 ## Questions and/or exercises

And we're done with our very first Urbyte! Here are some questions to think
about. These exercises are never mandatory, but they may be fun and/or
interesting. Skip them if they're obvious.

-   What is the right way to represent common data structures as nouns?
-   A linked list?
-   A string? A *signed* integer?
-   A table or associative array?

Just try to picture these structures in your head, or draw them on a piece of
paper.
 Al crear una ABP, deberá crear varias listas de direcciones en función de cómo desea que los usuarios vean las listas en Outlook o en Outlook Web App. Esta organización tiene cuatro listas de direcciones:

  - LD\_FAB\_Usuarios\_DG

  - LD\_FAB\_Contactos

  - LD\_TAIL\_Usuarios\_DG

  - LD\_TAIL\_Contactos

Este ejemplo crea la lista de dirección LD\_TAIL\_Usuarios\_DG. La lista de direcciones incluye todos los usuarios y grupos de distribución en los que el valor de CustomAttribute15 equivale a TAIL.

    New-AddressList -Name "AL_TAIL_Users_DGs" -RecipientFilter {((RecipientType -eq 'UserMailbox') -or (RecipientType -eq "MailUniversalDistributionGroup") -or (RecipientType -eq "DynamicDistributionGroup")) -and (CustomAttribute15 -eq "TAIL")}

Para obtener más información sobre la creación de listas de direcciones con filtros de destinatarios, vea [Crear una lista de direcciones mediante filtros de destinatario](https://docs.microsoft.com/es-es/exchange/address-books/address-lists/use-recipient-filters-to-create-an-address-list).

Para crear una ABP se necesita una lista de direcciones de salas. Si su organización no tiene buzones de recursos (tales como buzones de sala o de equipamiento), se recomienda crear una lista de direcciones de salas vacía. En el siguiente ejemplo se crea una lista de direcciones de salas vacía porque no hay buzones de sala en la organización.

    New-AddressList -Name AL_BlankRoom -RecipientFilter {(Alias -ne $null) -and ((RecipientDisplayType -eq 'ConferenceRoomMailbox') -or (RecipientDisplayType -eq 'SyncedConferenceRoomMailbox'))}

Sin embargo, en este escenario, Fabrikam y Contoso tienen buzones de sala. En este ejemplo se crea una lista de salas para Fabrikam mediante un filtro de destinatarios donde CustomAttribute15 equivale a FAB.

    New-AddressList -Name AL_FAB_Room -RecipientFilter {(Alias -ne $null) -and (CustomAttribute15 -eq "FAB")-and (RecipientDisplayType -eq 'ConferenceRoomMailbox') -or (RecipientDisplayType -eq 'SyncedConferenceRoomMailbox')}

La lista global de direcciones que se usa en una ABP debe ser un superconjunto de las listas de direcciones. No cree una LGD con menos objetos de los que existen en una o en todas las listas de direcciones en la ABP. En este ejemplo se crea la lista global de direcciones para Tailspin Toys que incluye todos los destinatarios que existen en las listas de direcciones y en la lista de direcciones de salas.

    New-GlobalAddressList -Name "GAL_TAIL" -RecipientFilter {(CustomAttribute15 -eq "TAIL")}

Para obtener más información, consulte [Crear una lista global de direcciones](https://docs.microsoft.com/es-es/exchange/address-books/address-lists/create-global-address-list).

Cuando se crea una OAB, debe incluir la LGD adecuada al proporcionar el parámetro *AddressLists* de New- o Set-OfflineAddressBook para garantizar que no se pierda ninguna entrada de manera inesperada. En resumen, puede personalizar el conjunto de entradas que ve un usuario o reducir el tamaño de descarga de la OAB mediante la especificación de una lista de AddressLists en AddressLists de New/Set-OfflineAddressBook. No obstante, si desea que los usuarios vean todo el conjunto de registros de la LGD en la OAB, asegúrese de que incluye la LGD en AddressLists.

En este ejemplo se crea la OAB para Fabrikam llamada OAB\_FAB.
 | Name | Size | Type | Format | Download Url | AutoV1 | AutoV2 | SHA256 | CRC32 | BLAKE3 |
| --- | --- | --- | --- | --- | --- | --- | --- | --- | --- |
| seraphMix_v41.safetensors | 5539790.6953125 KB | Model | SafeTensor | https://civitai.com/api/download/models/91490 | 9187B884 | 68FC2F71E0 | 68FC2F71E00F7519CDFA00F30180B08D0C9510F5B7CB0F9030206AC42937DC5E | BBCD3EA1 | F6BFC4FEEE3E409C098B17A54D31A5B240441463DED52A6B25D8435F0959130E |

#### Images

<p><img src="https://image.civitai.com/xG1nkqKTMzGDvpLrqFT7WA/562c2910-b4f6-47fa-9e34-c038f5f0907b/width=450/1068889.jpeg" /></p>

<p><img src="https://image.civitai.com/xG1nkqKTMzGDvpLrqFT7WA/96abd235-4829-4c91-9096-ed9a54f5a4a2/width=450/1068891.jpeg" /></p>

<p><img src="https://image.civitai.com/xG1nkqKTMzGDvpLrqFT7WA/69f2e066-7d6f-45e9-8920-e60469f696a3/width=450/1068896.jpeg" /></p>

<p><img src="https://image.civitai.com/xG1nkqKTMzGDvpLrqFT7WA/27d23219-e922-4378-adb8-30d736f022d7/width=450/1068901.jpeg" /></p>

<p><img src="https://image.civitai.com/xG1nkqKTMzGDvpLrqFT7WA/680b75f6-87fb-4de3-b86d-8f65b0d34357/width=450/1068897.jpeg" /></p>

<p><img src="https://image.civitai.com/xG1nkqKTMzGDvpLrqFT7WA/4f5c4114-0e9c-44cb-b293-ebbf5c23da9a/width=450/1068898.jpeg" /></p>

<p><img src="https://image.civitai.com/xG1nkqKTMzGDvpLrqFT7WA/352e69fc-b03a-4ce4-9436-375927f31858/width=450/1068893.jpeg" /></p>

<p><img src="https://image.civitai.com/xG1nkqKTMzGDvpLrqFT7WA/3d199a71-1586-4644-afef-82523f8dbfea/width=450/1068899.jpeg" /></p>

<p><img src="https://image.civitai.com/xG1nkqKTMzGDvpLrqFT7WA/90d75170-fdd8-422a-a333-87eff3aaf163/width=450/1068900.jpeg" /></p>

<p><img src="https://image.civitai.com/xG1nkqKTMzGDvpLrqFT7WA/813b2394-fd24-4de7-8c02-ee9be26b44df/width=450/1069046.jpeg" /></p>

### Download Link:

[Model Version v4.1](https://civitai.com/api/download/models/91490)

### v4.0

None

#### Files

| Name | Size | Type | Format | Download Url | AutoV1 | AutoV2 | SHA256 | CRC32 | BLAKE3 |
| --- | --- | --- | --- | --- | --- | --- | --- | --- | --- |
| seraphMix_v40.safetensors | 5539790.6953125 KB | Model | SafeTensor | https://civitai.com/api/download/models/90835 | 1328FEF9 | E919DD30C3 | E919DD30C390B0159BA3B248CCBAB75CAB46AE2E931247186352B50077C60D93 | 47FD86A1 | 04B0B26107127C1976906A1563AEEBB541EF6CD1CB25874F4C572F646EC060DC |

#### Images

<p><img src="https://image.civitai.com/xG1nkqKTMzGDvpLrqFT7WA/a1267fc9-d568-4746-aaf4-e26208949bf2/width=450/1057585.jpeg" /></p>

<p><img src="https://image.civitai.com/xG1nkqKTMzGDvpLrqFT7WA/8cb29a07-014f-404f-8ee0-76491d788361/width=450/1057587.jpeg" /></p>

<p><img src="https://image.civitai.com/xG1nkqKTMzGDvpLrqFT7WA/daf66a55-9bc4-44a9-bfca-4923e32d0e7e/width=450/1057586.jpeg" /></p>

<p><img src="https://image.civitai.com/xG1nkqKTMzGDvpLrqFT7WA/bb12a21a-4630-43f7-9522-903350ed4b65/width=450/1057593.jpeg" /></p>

____

:: Exercise description ::
All lines above from the one holding "Just try to" to the one holding "-eq 'UserMailbox') -or", inclusive, are to be copied exactly; no other line is wanted.

:: Exercise result ::
Just try to picture these structures in your head, or draw them on a piece of
paper.
 Al crear una ABP, deberá crear varias listas de direcciones en función de cómo desea que los usuarios vean las listas en Outlook o en Outlook Web App. Esta organización tiene cuatro listas de direcciones:

  - LD\_FAB\_Usuarios\_DG

  - LD\_FAB\_Contactos

  - LD\_TAIL\_Usuarios\_DG

  - LD\_TAIL\_Contactos

Este ejemplo crea la lista de dirección LD\_TAIL\_Usuarios\_DG. La lista de direcciones incluye todos los usuarios y grupos de distribución en los que el valor de CustomAttribute15 equivale a TAIL.

    New-AddressList -Name "AL_TAIL_Users_DGs" -RecipientFilter {((RecipientType -eq 'UserMailbox') -or (RecipientType -eq "MailUniversalDistributionGroup") -or (RecipientType -eq "DynamicDistributionGroup")) -and (CustomAttribute15 -eq "TAIL")}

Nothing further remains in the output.